Are hemangiomas also treated with endovascular methods?

I would like to emphasize that endovascular methods are not the only ones we use in the clinic. Progress in the treatment of cerebrovascular diseases also applies to microsurgical, i.e. open, surgery. Still, the best way to treat cerebral hemangiomas is to remove them using the microneurosurgical method. These treatments are becoming safer and are being improved. We have more and more options to protect the patient during such surgery. For example, we perform intraoperative angiography. During the procedure we can also check the patient’s nervous functions using neuromonitoring. There are situations when conventional surgery is simply the best choice and that is why we are also developing in this area.

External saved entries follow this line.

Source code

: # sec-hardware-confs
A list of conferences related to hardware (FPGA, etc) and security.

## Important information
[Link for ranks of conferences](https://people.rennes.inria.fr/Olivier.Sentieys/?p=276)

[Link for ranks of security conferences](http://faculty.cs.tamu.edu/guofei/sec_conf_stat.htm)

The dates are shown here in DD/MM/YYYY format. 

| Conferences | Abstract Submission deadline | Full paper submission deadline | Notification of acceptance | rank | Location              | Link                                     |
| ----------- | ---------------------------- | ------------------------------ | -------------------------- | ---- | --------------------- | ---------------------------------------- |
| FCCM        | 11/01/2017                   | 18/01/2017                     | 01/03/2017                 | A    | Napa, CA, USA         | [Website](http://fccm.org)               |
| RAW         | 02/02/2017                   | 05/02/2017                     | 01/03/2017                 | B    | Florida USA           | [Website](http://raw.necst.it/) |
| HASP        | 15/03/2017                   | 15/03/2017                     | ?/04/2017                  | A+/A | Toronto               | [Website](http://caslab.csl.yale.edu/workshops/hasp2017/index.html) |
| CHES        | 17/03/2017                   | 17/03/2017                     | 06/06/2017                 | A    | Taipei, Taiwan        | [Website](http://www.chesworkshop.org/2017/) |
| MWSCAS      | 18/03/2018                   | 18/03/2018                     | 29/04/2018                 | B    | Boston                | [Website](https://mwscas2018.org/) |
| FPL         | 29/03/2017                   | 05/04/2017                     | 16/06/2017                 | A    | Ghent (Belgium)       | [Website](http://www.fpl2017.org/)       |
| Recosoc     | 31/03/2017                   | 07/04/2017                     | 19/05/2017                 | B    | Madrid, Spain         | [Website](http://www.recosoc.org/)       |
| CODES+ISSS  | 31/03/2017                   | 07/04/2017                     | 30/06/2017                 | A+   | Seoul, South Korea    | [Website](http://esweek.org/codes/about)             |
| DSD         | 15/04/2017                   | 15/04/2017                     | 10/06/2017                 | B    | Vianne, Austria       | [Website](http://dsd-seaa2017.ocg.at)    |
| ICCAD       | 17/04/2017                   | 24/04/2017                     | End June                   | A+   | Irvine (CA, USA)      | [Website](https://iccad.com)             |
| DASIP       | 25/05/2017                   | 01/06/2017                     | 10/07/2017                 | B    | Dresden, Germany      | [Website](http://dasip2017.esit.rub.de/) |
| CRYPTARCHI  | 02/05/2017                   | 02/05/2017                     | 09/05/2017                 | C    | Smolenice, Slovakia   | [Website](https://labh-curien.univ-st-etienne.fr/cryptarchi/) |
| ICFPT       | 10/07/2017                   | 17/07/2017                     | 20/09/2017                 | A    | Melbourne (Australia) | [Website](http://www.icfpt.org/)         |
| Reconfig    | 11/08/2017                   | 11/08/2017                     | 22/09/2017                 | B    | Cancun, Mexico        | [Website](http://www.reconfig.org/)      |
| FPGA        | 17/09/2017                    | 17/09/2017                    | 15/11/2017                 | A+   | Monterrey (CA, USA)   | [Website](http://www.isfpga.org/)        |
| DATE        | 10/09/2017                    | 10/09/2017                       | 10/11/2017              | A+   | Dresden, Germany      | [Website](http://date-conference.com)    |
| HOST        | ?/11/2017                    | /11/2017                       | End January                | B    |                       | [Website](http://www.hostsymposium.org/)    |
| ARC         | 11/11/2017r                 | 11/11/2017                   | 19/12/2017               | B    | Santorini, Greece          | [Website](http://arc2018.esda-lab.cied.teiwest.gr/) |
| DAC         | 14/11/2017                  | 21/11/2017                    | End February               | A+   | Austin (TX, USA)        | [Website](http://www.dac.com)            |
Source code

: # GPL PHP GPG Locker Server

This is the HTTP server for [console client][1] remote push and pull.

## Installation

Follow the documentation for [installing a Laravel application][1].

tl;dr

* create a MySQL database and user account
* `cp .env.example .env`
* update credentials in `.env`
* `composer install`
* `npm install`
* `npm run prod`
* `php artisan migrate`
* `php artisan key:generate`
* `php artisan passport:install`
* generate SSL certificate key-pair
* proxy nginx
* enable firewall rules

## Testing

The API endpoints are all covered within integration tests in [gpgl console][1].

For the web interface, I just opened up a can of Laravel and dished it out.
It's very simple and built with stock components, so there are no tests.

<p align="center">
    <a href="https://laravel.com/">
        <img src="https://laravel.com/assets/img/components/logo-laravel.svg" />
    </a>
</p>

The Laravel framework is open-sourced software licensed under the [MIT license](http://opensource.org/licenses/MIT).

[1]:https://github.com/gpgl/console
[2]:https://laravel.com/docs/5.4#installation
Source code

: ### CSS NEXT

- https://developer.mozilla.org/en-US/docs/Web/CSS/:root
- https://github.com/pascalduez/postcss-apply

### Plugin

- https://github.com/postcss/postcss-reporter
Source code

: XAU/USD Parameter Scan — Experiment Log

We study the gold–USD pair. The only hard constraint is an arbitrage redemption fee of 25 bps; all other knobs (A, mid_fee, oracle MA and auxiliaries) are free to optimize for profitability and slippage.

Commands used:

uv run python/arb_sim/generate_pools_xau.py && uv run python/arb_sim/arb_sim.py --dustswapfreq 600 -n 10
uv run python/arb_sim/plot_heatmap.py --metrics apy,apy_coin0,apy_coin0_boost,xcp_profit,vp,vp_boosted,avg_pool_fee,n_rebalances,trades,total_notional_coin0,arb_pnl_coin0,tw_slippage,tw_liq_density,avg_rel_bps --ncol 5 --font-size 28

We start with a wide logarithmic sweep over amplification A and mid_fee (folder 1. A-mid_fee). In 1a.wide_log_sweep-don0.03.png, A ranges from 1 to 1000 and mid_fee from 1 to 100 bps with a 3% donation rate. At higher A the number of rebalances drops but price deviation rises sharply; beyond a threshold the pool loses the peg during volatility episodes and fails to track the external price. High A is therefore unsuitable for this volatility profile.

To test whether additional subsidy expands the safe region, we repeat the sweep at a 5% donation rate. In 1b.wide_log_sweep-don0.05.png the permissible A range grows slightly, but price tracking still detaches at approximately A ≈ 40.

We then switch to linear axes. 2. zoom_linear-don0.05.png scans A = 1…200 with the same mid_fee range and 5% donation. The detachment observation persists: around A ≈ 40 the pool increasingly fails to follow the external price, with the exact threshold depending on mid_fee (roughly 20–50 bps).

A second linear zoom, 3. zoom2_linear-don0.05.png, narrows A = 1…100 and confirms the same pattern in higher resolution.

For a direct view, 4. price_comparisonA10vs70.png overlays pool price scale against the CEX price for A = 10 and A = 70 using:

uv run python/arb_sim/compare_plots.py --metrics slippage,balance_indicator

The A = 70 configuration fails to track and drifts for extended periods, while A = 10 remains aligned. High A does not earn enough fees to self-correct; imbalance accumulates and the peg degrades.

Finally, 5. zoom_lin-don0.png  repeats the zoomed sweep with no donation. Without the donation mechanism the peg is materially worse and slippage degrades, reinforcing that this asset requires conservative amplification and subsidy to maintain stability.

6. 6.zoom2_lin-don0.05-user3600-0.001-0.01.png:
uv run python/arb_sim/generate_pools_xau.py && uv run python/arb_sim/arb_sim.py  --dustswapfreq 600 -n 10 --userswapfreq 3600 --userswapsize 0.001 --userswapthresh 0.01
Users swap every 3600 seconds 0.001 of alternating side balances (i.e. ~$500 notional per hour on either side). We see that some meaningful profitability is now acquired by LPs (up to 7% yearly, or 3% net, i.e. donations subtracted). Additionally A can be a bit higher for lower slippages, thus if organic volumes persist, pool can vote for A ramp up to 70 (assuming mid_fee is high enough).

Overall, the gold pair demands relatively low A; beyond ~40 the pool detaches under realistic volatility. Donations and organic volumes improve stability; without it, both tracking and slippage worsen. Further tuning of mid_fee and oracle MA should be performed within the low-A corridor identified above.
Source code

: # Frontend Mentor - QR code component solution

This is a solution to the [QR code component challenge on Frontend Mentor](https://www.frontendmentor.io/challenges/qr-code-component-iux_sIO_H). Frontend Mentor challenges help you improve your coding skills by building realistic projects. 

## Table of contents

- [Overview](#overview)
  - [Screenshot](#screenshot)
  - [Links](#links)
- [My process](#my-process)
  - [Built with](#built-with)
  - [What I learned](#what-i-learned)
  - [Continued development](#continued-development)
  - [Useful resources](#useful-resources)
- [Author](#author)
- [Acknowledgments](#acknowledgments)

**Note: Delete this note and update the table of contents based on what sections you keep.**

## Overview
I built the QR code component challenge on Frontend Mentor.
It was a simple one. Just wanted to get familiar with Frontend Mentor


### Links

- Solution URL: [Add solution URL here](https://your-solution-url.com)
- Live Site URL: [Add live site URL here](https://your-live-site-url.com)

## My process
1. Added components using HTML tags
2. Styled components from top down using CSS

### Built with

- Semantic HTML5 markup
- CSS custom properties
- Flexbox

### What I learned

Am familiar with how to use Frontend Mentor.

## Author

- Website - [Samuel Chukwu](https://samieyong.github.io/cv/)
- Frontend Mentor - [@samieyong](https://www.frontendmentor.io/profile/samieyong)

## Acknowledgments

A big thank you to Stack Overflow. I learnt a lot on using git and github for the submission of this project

What will be the direction of development in neurosurgery – reducing invasiveness, robotic surgeries, or maybe something else?

I am convinced that neurosurgery will wither in some areas and, at the same time, completely new paths will open up for it. It is known that neurosurgery will cease to be an important procedure in the treatment of gliomas in 10 or 20 years. These are infiltrating tumors that would be best treated without cutting them out because they cannot be safely and completely removed from the brain. Therefore, the treatment of gliomas is not about developing neurosurgery, but rather about developing basic science and understanding the molecular structure and nature of these tumors. Thanks to this, it will be possible to work on effective chemotherapy. The future of neurosurgery will be neurorestoration. We learned about it a few months ago thanks to Elon Musk. The idea is that by implanting a device into the brain, we can improve or restore the patient’s lost neurological functions. However, it is not about experiments that would increase the brain capacity of a healthy person. Neurorestoration will allow us to restore the functions that have been lost. Therefore, it is hope for patients paralyzed after a stroke or after a spine fracture with damage to the cervical cord.

How would such a neurorestoration work?

We are talking about the Brain Computer Interface (BCI). Let’s imagine a situation where the cerebral cortex looks and functions normally, but the neural pathway between it and one of the limbs is irreversibly damaged. Thanks to BCI, we place electrodes in the motor cortex and through them the computer learns the language that nerve cells communicate with – this is called “hacking” or “decoding” the brain. If the computer learns what the brain “thinks”, it is a very short way to restoring movement in the limb. There are various ideas on how to do this in practice. For example, a robotic glove can be used. Then the patient moves their hand, but it is actually the glove that moves. A person thinks about movement and the chip converts this thought into a robotic movement of the hand.

And what will be the role of the neurosurgeon here?

It will be important to properly and safely implant electrodes or other devices into the brain. However, engineers, mathematicians, IT specialists, as well as rehabilitators and neuropsychologists will have a much more important role to play. It’s fascinating to imagine what neurosurgery will look like in another quarter of a century. There have been some amazing changes over the last 25 years that I have been working. And, as we know, progress is happening faster and faster. What will happen in 10 or 20 years? I think it may exceed our wildest imaginations.